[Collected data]
▬▬▬▬▬▬

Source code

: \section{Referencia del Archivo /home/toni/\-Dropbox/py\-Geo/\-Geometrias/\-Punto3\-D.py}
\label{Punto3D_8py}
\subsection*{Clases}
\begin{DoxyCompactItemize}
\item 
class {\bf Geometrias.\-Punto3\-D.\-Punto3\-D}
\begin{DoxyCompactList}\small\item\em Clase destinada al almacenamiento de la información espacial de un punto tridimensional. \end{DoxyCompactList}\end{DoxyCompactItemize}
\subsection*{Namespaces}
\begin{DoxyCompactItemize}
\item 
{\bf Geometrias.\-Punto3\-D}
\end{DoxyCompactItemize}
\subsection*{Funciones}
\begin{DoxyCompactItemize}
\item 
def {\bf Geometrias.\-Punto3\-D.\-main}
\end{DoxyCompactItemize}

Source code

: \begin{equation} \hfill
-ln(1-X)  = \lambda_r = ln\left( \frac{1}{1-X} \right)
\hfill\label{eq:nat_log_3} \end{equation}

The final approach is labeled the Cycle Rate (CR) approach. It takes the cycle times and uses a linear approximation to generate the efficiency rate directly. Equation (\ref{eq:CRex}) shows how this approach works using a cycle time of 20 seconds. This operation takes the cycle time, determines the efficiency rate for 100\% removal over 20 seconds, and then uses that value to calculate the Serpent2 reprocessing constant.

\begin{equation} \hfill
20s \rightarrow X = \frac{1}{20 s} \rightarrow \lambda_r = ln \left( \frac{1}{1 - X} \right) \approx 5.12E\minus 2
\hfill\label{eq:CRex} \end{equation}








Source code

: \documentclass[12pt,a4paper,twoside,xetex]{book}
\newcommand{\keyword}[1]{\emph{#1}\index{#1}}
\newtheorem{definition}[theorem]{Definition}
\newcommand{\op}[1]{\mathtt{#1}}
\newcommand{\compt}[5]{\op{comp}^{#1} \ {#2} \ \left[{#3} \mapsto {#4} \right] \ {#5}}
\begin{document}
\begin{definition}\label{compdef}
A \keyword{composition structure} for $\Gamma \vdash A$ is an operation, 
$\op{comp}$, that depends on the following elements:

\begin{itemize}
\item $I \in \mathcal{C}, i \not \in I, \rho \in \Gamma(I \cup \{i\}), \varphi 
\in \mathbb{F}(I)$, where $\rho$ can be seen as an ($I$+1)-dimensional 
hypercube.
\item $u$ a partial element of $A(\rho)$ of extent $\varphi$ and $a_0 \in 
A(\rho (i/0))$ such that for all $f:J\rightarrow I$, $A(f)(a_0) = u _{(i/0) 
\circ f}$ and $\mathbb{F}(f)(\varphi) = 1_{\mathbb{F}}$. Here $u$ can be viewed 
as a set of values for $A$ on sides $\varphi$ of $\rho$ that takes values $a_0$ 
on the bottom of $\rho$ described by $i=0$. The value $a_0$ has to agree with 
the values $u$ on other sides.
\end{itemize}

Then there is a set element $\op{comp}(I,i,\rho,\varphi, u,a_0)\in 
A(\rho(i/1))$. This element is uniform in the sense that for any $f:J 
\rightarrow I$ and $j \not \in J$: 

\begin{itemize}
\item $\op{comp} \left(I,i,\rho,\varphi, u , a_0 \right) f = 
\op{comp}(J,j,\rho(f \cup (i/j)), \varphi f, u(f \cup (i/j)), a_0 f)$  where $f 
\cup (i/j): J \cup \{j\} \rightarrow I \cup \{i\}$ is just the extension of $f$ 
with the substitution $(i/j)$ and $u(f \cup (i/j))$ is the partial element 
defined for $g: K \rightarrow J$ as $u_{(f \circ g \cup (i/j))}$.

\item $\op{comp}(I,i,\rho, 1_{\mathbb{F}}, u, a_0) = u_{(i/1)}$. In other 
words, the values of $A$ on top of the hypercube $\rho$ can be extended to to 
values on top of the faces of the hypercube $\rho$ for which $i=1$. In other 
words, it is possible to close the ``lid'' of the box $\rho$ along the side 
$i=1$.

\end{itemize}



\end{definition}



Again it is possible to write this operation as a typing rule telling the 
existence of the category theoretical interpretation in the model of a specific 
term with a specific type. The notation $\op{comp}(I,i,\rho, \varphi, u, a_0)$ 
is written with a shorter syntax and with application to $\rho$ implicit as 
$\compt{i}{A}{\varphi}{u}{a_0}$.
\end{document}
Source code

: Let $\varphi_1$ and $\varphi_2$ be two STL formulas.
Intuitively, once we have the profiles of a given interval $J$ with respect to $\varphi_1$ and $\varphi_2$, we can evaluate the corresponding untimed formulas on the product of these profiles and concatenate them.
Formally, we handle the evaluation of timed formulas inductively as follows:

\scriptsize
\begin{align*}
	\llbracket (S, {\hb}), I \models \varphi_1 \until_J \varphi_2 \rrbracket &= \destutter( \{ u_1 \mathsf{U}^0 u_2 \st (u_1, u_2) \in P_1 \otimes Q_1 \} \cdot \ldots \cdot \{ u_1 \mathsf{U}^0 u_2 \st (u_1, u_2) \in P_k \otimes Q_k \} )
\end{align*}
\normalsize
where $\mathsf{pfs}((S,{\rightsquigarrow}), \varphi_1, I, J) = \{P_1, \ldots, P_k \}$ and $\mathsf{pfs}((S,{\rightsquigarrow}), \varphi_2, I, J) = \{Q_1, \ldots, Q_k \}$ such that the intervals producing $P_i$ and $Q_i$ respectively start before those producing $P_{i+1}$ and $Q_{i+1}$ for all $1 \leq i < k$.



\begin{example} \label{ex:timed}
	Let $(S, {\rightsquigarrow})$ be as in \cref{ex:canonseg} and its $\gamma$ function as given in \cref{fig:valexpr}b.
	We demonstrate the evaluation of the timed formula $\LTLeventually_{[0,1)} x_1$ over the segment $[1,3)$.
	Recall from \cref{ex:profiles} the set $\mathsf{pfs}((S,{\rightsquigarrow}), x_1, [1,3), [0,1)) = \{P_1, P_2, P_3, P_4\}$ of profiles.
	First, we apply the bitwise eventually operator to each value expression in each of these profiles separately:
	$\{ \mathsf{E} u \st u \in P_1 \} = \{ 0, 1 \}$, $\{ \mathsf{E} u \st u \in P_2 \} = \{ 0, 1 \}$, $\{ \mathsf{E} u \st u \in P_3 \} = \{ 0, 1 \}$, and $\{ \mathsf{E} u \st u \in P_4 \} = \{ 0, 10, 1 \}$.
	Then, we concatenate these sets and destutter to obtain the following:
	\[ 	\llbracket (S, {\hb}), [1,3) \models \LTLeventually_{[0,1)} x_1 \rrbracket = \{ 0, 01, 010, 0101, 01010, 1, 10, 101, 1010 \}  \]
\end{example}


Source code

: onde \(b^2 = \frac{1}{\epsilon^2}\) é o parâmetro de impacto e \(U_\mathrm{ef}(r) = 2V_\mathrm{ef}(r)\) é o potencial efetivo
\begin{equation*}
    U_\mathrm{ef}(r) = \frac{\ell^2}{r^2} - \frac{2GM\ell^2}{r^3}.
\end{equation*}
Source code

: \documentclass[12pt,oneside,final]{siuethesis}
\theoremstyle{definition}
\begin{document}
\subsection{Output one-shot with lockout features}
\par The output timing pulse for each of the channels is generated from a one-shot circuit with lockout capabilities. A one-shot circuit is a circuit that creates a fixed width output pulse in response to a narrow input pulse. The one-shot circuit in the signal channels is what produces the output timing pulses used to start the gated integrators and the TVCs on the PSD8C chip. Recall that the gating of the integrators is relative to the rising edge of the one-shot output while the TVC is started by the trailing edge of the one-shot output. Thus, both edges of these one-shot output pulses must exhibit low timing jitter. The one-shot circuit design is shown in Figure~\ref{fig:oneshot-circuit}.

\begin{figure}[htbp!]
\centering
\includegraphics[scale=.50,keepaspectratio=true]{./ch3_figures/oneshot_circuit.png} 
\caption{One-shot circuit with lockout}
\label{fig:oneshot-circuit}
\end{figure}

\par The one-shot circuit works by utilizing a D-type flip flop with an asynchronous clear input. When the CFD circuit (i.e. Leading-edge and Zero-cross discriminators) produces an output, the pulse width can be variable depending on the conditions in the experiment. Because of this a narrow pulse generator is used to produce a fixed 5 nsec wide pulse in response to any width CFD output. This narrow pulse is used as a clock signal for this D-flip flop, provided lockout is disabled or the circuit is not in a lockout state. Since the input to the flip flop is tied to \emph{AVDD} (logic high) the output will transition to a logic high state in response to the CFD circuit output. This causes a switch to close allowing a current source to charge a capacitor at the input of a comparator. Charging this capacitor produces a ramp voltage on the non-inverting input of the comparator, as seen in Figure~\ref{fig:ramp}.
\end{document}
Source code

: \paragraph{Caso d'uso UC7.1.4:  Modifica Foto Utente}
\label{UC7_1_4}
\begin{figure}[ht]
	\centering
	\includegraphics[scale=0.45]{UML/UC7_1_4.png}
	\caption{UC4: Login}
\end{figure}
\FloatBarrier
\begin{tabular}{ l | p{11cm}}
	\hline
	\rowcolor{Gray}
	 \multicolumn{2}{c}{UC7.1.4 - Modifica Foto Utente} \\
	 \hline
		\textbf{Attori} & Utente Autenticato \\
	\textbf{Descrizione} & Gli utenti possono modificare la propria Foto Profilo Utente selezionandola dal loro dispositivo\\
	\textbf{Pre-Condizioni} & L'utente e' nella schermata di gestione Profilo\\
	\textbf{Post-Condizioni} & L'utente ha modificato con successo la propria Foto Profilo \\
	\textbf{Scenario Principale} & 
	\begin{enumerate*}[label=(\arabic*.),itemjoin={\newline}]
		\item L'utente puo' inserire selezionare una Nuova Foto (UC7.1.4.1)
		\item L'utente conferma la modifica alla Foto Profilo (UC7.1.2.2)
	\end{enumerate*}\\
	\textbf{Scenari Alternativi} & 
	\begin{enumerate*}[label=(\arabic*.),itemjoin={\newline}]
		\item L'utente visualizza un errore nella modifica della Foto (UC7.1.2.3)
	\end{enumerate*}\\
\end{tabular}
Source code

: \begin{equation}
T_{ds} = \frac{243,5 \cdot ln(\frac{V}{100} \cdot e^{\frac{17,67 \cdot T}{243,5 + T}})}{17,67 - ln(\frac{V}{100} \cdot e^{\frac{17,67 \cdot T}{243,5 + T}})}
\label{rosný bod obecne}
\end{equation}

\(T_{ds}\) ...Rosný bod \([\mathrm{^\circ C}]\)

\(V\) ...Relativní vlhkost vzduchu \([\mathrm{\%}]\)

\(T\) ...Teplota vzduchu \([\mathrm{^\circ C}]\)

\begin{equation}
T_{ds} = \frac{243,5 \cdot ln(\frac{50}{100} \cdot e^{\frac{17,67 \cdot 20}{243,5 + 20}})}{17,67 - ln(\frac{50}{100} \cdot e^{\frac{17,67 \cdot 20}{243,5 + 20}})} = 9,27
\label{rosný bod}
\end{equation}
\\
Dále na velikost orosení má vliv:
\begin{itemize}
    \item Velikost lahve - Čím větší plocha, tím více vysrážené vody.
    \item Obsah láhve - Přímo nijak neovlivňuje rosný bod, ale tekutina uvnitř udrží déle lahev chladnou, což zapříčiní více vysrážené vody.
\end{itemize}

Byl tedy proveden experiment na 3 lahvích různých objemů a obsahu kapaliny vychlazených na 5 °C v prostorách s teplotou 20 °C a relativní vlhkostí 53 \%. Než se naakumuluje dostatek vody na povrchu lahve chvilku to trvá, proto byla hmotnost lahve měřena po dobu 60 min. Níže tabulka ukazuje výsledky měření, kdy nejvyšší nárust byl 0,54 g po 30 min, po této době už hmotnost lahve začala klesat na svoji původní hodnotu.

▬▬▬▬▬▬

Only a number should be given: the count of lines above that contain the word "keyword".

2